Friday, September 27, 2019

RIPE


This is the time of year when zucchini grow to the size of footballs and tomatoes engage in population explosions. We don’t grow zucchini. (I got zucchini-ed out in childhood by my frugal mother’s zucchini creations.) However, my husband has a favorite sunny spot by the garage for his yearly “farm” of tomatoes. By September they shout “pick me, pick me!”  We try to share, but find ourselves gifted by other tomato-growers whose plants went into overdrive and don’t realize we have our own stash.

I’ve been reading John 15 in different translations in preparation for a speaking opportunity in October. It’s about grape vines, of course, but in some ways the truths fit tomatoes, especially if we were real savvy tomato-vine-keepers. These three words seem to summarize the passage:

PRUNED: Our heavenly Father is the vine dresser.  He knows what to snip off so that more nourishment goes into the fruit-producing branches. If there’s a sucker vine, off it goes.  Have to admit grapes and tomatoes differ here. Tomatoes need “cages” or supports. Lesson: life’s unpleasant experiences can leave us better or bitter. “Better” if we see them as God’s pruning wisdom. “Bitter” if we think God doesn’t have our best interests in mind when hard, “life-pruning” things happen.

NOURISHED:  The passage talks about “remaining” in the vine. Staying attached to the main vine is the only way the auxiliary vines can get the nourishment to grow grapes. When we go off and do our thing, goodbye healthy fruit. Without a “cage” to support its wimpy branches, the tomato would similarly have problems, flopping all over with the fruit in contact with the ground where they’d be most likely to decay (or feed the local mice and rats). When I “lift up” my Bible off the table by my rocker to read it, or “lift up” my prayer concerns to Him, I am nourished and encouraged.

FRUITFUL: Finally comes harvest, and off come the grapes.  And what’s their purpose? To nourish! To provide fruit that will last (v. 16).  Jesus said, “This is my command: Love each other” (v. 17). Let’s hear it for tomatoes in salads, as sauces, and as lumps of red goodness in kabobs or cooked dishes. Oh yes, tomato juice, if you want to recruit a blender. God is not limited by what He can accomplish through our personalities and abilities. He never intended for us to sit on a platter and be admired at length!

Maybe I’ve been a bit light-hearted about our bumper crop of tomatoes. I remember that when Jesus taught, He used simple object lessons. Many of His listeners were farmers or had a small garden for their family. You don’t leave a crop (or a garden) to itself. It needs care, or you’ll just have what Proverbs described of Mr. Sluggard’s farm: full of thorns and weeds, and its stone wall in ruins (Proverbs 24:30-34).

I wonder if Mr. Sluggard intended to grow tomatoes.  Or zucchini....  

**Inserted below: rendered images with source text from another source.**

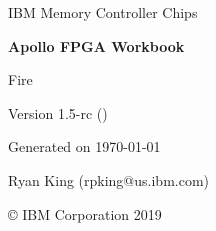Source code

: \hypersetup{pageanchor=false}
\begin{titlepage}
  \centering
  \vspace*{5cm}
  \Large{
    IBM Memory Controller Chips
  }\par
  \Huge{
    \textbf{Apollo FPGA Workbook}
  }\par
  \huge{
    Fire
  }\par
  \Large{
    Version 1.5-rc (\gitversion)
  }\par
  \normalsize{
    Generated on \today\par
    Ryan King (rpking@us.ibm.com)
  }\par
  \vfill
  \copyright \hspace{1mm} IBM Corporation 2019
  \thispagestyle{empty}
\end{titlepage}

\addtocounter{page}{1}

\hypersetup{pageanchor=true}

Friday, September 20, 2019

HOME


A few blocks away from us is an old house that was “flipped,” re-done inside and out, and quickly resold. Revamping properties is “big” these days as an investment, but it takes people with energy (and money) to make it happen. As we drove past it over the months of remodeling, it was fun to see a tired structure with a weedy lot turned into an asset to the neighborhood.

I thought of that when I saw this décor sign at a store:

Home is where our story begins.

Before investors came in to that house, it saw many “stories.” But today’s trend is “update”—an idea that is supporting numerous “this old house”-type programs on television.

When I try to connect the dots of this saying to scripture, I’m struck by this truth: a “home” is not just a place to eat and sleep. It’s connections of caring people. The Greek word for “home” is oikos which is also translated “family.” Paul used that term in his letter to his protégé Timothy, saying that children or grandchildren whose mother or grandmother is a widow (and, in those times, likely without financial resources) should “show piety at home and repay their parents” (1 Timothy 5:4 NKJV).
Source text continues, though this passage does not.